The result, in terms of one measurement, has been a 49-percent decrease in city workers’ medical claims, Buettner said. More school children walk to school there and it is now safer for them to do so, he said.
The governor of Iowa in 2011 launched a statewide initiative for Iowa to be a Blue Zone. The city of Spencer was an early participant and now 58 percent of residents exercise regularly and 13 local companies have become Blue Zone worksites.
For a project to work, there must be a commitment to change among community policy-makers, schools, restaurants, grocery stores, work sites, the media, and philanthropic groups, he said.
During the assessment in Collier, Buettner said his team will be looking at each sector locally, in part to determine the challenges.
“Is there buy in? Do they want to do the work?” he said, adding that being a Blue Zone community takes hard work and engagement.
Community leaders left the kick-off event enthused. Some pointed out that the city of Naples, with its emphasis on walkable neighborhoods near downtown and bicycle paths, has a jump start.

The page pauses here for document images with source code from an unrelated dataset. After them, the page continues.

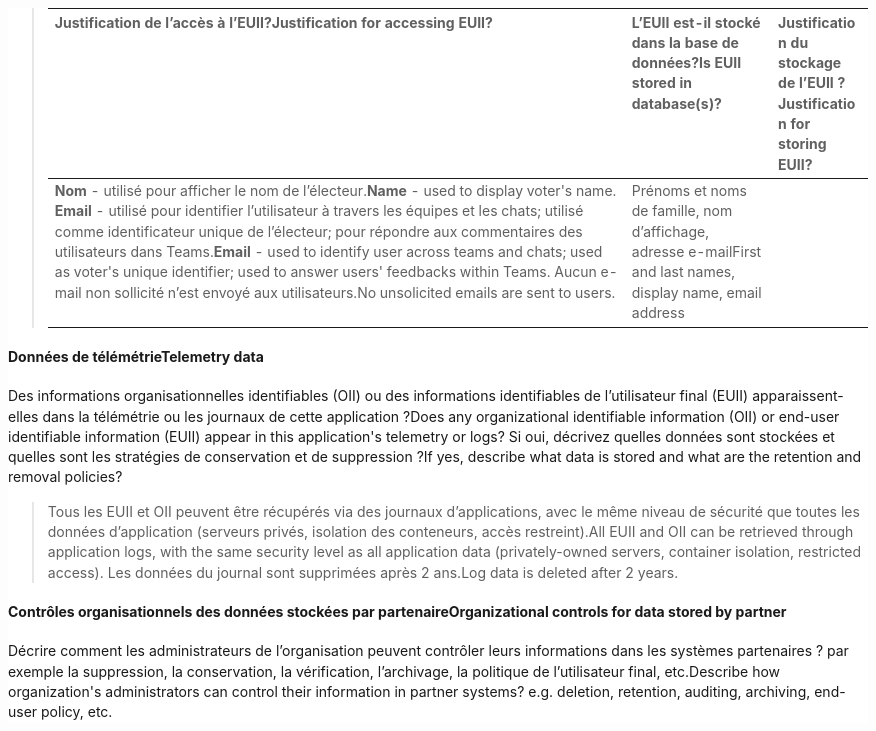 >| <span data-ttu-id="6b7de-142">**Justification de l’accès à l’EUII?**</span><span class="sxs-lookup"><span data-stu-id="6b7de-142">**Justification for accessing EUII?**</span></span>  | <span data-ttu-id="6b7de-143">**L’EUII est-il stocké dans la base de données?**</span><span class="sxs-lookup"><span data-stu-id="6b7de-143">**Is EUII stored in database(s)?**</span></span> | <span data-ttu-id="6b7de-144">**Justification du stockage de l’EUII ?**</span><span class="sxs-lookup"><span data-stu-id="6b7de-144">**Justification for storing EUII?**</span></span> |
>|:--------------------------------|:---------------------|:--------------------------|
>| <span data-ttu-id="6b7de-145">**Nom** - utilisé pour afficher le nom de l’électeur.</span><span class="sxs-lookup"><span data-stu-id="6b7de-145">**Name** - used to display voter's name.</span></span> <span data-ttu-id="6b7de-146">**Email** - utilisé pour identifier l’utilisateur à travers les équipes et les chats; utilisé comme identificateur unique de l’électeur; pour répondre aux commentaires des utilisateurs dans Teams.</span><span class="sxs-lookup"><span data-stu-id="6b7de-146">**Email** - used to identify user across teams and chats; used as voter's unique identifier; used to answer users' feedbacks within Teams.</span></span> <span data-ttu-id="6b7de-147">Aucun e-mail non sollicité n’est envoyé aux utilisateurs.</span><span class="sxs-lookup"><span data-stu-id="6b7de-147">No unsolicited emails are sent to users.</span></span> | <span data-ttu-id="6b7de-148">Prénoms et noms de famille, nom d’affichage, adresse e-mail</span><span class="sxs-lookup"><span data-stu-id="6b7de-148">First and last names, display name, email address</span></span> |  |


#### <a name="telemetry-data"></a><span data-ttu-id="6b7de-149">Données de télémétrie</span><span class="sxs-lookup"><span data-stu-id="6b7de-149">Telemetry data</span></span>

<span data-ttu-id="6b7de-150">Des informations organisationnelles identifiables (OII) ou des informations identifiables de l’utilisateur final (EUII) apparaissent-elles dans la télémétrie ou les journaux de cette application ?</span><span class="sxs-lookup"><span data-stu-id="6b7de-150">Does any organizational identifiable information (OII) or end-user identifiable information (EUII) appear in this application's telemetry or logs?</span></span> <span data-ttu-id="6b7de-151">Si oui, décrivez quelles données sont stockées et quelles sont les stratégies de conservation et de suppression ?</span><span class="sxs-lookup"><span data-stu-id="6b7de-151">If yes, describe what data is stored and what are the retention and removal policies?</span></span>

><span data-ttu-id="6b7de-152">Tous les EUII et OII peuvent être récupérés via des journaux d’applications, avec le même niveau de sécurité que toutes les données d’application (serveurs privés, isolation des conteneurs, accès restreint).</span><span class="sxs-lookup"><span data-stu-id="6b7de-152">All EUII and OII can be retrieved through application logs, with the same security level as all application data (privately-owned servers, container isolation, restricted access).</span></span>
<span data-ttu-id="6b7de-153">Les données du journal sont supprimées après 2 ans.</span><span class="sxs-lookup"><span data-stu-id="6b7de-153">Log data is deleted after 2 years.</span></span>

#### <a name="organizational-controls-for-data-stored-by-partner"></a><span data-ttu-id="6b7de-154">Contrôles organisationnels des données stockées par partenaire</span><span class="sxs-lookup"><span data-stu-id="6b7de-154">Organizational controls for data stored by partner</span></span>

<span data-ttu-id="6b7de-155">Décrire comment les administrateurs de l’organisation peuvent contrôler leurs informations dans les systèmes partenaires ? par exemple la suppression, la conservation, la vérification, l’archivage, la politique de l’utilisateur final, etc.</span><span class="sxs-lookup"><span data-stu-id="6b7de-155">Describe how organization's administrators can control their information in partner systems? e.g. deletion, retention, auditing, archiving, end-user policy, etc.</span></span>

 “If we start in the city and prove what we have done in the city, it may affect (others) in the county,” said Alan Ryker, who co-founded the Naples Pathways Coalition Inc. several years ago to promote bike paths and sidewalks. “I’m excited about the fact that we are thinking about it.”
Collier County manager Leo Ochs said the county can make policy decisions that help and some decisions, such as putting in bike paths and sidewalks, and promoting bicycling safety, dovetail into Blue Zone principles. The county has $250,000 a year budgeted for sidewalks and bike paths, according to county staff.
“Those are all compliment tie-ins to some of the concepts we heard,” he said.
Stephanie Vick, administrator of the Florida Department of Health in Collier said many groups have been working on various projects to promote better health for years. The Blue Zones project will provide a strong focus and collaboration, Vick said.
“The synergy of all of us working together is exciting,” she said.